§ **How to complete this task**: Look through the listing below and give the number of lines that hold "label". Say nothing more.

Working data below:

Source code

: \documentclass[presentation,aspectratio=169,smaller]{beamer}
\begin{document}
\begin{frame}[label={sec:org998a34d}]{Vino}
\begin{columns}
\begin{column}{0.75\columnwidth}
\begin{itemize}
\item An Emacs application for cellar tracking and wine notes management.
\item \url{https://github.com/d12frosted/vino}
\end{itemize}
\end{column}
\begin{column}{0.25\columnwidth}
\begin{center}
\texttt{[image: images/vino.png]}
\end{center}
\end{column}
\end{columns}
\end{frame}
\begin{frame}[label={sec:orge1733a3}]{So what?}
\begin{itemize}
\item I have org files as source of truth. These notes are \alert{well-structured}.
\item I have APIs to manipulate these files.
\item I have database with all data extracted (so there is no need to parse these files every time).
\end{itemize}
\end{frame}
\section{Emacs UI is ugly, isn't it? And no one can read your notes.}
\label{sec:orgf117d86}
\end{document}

End of Working data.

§ **Problem solution**: 3